**YOUR INSTRUCTIONS**
Your task is to gather the lines below that hold the string "delta".

Saved entries:
---+---

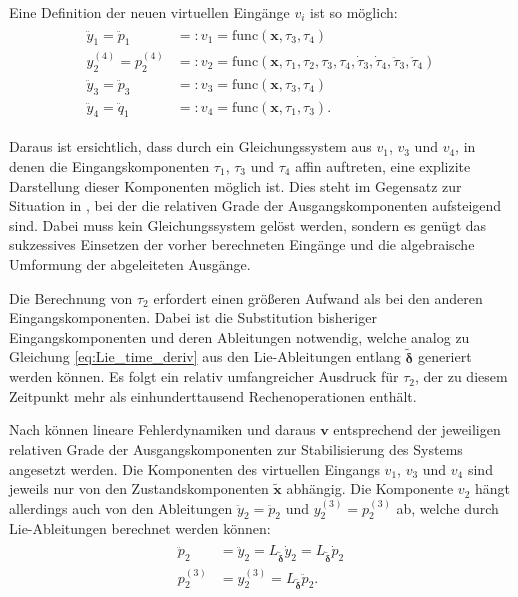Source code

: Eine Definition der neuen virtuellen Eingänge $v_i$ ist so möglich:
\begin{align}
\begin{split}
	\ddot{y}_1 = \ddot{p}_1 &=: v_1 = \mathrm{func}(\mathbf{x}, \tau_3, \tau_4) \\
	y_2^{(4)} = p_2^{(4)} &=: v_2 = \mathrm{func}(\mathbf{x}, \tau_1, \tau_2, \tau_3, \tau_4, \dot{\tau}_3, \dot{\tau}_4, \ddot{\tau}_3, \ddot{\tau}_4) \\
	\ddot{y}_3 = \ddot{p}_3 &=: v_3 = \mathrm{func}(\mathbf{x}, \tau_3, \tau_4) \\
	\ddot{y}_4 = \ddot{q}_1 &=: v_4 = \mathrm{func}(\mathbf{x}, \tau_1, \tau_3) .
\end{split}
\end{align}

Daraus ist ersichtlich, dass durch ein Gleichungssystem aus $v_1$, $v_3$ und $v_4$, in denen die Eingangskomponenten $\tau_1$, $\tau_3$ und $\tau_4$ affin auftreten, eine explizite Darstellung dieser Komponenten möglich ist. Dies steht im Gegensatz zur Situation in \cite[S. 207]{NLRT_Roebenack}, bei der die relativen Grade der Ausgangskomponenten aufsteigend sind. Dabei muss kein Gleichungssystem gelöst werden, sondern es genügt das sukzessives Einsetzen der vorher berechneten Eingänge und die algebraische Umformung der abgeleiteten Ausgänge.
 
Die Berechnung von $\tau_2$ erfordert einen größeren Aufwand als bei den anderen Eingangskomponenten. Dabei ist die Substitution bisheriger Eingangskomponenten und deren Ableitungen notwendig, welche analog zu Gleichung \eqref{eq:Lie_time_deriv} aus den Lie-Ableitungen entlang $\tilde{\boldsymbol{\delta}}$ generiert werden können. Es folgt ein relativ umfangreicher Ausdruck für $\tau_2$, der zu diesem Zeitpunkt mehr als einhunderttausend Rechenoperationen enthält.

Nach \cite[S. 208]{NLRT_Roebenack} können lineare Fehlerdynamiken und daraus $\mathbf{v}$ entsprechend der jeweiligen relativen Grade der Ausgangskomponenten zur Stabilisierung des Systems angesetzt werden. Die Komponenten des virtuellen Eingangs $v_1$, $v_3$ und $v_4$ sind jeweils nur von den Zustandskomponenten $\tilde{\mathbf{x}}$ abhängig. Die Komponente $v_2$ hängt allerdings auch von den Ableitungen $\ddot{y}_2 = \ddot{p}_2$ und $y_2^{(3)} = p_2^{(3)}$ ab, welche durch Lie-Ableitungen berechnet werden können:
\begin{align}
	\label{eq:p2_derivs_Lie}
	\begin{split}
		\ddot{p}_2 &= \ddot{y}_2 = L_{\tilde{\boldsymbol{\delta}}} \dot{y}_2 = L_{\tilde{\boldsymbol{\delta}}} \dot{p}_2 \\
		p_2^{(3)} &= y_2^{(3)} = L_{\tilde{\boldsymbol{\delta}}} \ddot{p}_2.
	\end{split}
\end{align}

---+---

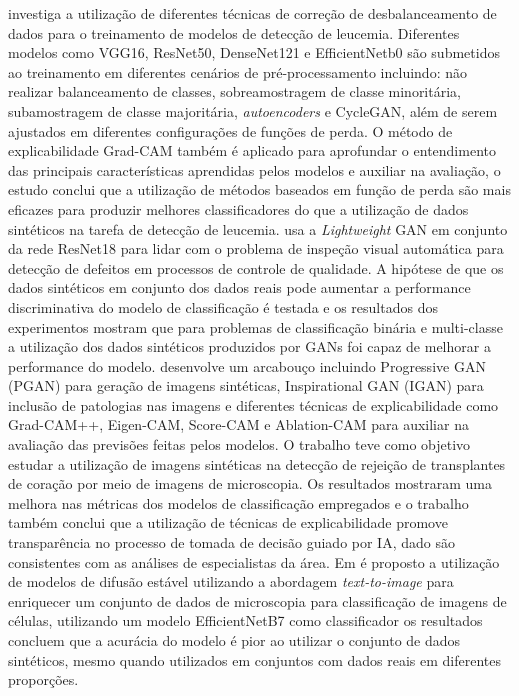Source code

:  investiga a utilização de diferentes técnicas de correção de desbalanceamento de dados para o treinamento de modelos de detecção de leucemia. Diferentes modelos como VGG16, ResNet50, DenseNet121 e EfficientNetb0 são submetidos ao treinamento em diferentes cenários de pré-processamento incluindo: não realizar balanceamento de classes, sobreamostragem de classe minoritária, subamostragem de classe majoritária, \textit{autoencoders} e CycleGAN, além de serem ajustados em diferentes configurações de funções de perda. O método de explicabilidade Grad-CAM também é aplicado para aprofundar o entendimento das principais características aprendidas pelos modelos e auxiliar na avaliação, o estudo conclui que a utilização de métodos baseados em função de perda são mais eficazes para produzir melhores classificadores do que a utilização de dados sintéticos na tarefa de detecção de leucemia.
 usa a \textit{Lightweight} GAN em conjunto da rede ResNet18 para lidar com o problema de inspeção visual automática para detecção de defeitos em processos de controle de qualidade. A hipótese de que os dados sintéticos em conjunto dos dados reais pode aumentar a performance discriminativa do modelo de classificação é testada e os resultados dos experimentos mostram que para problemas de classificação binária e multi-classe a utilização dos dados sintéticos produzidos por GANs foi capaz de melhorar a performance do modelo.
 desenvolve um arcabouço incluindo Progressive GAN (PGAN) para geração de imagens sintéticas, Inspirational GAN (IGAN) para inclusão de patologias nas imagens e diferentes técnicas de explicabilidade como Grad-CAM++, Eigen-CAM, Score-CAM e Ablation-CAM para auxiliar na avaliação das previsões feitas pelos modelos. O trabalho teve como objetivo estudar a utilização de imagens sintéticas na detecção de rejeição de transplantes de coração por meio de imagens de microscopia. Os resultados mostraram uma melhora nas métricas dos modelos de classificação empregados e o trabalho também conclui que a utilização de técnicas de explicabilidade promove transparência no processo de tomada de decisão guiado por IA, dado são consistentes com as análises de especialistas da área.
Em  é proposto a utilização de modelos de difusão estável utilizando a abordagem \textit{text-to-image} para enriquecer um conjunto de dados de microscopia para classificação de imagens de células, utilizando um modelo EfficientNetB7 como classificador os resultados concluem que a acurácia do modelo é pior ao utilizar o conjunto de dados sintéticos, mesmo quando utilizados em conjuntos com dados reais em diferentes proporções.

---+---

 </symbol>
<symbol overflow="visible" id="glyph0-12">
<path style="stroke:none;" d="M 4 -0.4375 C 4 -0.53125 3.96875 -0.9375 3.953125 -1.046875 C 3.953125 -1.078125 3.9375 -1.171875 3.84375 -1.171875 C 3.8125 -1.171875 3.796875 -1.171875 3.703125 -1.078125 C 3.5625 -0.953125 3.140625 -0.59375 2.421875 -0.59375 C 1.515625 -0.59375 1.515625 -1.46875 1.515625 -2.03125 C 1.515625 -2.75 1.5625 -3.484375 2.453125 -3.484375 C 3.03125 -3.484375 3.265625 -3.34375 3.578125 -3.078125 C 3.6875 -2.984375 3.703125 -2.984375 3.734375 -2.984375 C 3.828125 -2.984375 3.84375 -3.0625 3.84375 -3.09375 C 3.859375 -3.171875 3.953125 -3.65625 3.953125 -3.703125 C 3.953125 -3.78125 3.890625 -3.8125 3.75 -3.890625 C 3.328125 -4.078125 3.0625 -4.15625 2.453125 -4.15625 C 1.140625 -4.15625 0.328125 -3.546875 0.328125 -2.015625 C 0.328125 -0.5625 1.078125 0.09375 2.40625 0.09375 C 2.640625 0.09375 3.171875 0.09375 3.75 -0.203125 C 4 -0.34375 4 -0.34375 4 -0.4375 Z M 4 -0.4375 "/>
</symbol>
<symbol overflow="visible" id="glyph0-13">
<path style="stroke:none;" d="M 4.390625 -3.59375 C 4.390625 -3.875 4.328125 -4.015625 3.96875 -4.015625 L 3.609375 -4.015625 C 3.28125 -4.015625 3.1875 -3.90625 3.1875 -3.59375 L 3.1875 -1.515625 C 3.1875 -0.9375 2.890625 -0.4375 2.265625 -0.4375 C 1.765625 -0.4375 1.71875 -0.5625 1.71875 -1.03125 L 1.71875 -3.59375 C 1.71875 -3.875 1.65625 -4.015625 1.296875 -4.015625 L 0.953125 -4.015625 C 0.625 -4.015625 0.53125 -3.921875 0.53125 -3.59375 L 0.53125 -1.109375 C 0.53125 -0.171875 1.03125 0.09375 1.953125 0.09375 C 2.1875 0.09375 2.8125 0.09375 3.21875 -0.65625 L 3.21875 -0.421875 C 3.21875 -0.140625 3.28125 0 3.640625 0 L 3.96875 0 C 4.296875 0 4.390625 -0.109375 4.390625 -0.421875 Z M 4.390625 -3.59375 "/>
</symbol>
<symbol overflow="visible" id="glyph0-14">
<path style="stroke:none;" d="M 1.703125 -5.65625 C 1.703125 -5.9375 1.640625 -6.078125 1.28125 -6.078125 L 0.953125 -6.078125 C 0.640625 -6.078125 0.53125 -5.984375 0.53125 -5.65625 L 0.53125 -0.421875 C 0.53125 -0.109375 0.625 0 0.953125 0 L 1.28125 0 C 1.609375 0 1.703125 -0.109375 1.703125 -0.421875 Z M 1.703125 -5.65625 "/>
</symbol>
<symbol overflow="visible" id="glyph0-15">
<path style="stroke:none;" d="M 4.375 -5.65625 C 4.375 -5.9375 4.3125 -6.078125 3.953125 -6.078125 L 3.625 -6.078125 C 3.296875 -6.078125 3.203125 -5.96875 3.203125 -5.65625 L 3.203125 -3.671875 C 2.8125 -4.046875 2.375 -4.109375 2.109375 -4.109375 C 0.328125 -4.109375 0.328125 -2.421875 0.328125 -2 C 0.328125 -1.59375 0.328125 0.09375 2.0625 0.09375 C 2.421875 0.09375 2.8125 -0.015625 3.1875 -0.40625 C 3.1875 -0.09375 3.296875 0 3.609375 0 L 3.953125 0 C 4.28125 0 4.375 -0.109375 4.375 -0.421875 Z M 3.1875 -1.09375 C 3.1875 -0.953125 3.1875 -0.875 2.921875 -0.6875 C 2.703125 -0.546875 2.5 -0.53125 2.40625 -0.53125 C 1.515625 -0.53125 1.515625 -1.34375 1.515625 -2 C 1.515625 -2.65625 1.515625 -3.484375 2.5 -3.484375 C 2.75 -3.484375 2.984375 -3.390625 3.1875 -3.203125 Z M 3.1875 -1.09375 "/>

---+---

**THE ANSWER**
Die Berechnung von $\tau_2$ erfordert einen größeren Aufwand als bei den anderen Eingangskomponenten. Dabei ist die Substitution bisheriger Eingangskomponenten und deren Ableitungen notwendig, welche analog zu Gleichung \eqref{eq:Lie_time_deriv} aus den Lie-Ableitungen entlang $\tilde{\boldsymbol{\delta}}$ generiert werden können. Es folgt ein relativ umfangreicher Ausdruck für $\tau_2$, der zu diesem Zeitpunkt mehr als einhunderttausend Rechenoperationen enthält.
		\ddot{p}_2 &= \ddot{y}_2 = L_{\tilde{\boldsymbol{\delta}}} \dot{y}_2 = L_{\tilde{\boldsymbol{\delta}}} \dot{p}_2 \\
		p_2^{(3)} &= y_2^{(3)} = L_{\tilde{\boldsymbol{\delta}}} \ddot{p}_2.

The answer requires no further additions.